▶ Task item
Lines in which "AppComponent" appears should be pulled from the data below.

(Beginning of Material provided)

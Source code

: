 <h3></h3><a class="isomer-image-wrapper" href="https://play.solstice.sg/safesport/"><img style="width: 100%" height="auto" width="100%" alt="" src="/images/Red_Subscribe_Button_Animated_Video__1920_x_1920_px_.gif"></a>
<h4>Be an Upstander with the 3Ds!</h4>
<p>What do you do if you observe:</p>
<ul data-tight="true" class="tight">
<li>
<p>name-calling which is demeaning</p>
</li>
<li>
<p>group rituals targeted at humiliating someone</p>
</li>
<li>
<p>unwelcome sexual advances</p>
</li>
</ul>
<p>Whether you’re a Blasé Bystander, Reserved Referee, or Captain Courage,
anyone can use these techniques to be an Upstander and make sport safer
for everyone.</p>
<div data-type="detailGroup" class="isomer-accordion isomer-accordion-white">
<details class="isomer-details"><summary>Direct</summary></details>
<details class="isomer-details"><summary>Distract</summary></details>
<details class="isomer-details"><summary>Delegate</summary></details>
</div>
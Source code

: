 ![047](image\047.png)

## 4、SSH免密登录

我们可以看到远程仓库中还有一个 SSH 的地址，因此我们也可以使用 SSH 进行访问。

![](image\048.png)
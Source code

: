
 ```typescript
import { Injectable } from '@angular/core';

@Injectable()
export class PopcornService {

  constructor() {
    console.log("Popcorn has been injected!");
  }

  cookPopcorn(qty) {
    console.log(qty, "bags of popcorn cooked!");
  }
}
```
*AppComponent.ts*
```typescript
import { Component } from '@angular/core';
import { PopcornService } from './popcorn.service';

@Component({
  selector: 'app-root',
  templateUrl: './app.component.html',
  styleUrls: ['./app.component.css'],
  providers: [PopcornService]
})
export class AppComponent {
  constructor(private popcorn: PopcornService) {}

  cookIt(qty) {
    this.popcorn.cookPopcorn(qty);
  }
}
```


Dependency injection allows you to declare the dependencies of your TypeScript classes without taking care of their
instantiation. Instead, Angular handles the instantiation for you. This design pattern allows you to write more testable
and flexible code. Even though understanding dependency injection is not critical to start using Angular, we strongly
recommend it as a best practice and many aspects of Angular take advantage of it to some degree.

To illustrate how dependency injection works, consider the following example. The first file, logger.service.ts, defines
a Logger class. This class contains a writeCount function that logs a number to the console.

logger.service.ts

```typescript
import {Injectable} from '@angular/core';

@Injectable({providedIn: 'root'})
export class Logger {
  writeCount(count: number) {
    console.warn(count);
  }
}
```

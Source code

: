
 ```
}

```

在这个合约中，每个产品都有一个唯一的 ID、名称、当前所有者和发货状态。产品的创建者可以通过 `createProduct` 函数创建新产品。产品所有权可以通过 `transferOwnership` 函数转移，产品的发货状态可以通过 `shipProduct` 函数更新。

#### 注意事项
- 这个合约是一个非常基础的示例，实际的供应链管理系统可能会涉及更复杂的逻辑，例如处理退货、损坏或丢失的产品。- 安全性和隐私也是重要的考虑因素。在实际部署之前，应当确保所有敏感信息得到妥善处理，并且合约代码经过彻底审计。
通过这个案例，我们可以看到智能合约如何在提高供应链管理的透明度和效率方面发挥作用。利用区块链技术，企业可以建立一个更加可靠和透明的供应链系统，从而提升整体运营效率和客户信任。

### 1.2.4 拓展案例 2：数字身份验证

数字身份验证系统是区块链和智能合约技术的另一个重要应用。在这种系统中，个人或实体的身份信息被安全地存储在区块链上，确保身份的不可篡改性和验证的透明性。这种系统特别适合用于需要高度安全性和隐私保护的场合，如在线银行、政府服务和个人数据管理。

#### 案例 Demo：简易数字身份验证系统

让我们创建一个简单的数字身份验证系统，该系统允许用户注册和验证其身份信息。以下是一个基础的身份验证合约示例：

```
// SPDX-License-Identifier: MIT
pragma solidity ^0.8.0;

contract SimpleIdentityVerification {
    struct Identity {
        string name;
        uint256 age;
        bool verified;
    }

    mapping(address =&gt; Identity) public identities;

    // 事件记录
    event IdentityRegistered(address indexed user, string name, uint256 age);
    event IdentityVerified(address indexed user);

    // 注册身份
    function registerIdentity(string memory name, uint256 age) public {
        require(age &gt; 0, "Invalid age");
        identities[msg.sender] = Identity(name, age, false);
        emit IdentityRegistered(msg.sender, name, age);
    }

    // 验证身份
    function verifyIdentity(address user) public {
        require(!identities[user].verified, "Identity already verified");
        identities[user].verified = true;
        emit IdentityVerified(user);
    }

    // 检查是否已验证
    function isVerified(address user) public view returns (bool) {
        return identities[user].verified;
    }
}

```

(End of Material provided)

▶ Answer space
*AppComponent.ts*
export class AppComponent {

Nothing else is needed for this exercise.